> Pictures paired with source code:

◆ ◆ ◆ ◆ ◆ ◆ ◆

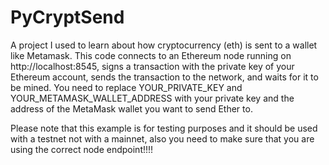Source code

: # PyCryptSend
A project I used to learn about how cryptocurrency (eth) is sent to a wallet like Metamask.
This code connects to an Ethereum node running on http://localhost:8545, 
signs a transaction with the private key of your Ethereum account, sends the transaction to the network, and waits for it to be mined. 
You need to replace YOUR_PRIVATE_KEY and YOUR_METAMASK_WALLET_ADDRESS with your private key and the address of the MetaMask wallet you 
want to send Ether to.

Please note that this example is for testing purposes and it should be used with a testnet not with a mainnet, 
also you need to make sure that you are using the correct node endpoint!!!!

◆ ◆ ◆ ◆ ◆ ◆ ◆

> Goal of the exercise: Exactly what appears in the records above must be returned, apart from the pictures.

> Task answer:
Source code

: # PyCryptSend
A project I used to learn about how cryptocurrency (eth) is sent to a wallet like Metamask.
This code connects to an Ethereum node running on http://localhost:8545, 
signs a transaction with the private key of your Ethereum account, sends the transaction to the network, and waits for it to be mined. 
You need to replace YOUR_PRIVATE_KEY and YOUR_METAMASK_WALLET_ADDRESS with your private key and the address of the MetaMask wallet you 
want to send Ether to.

Please note that this example is for testing purposes and it should be used with a testnet not with a mainnet, 
also you need to make sure that you are using the correct node endpoint!!!!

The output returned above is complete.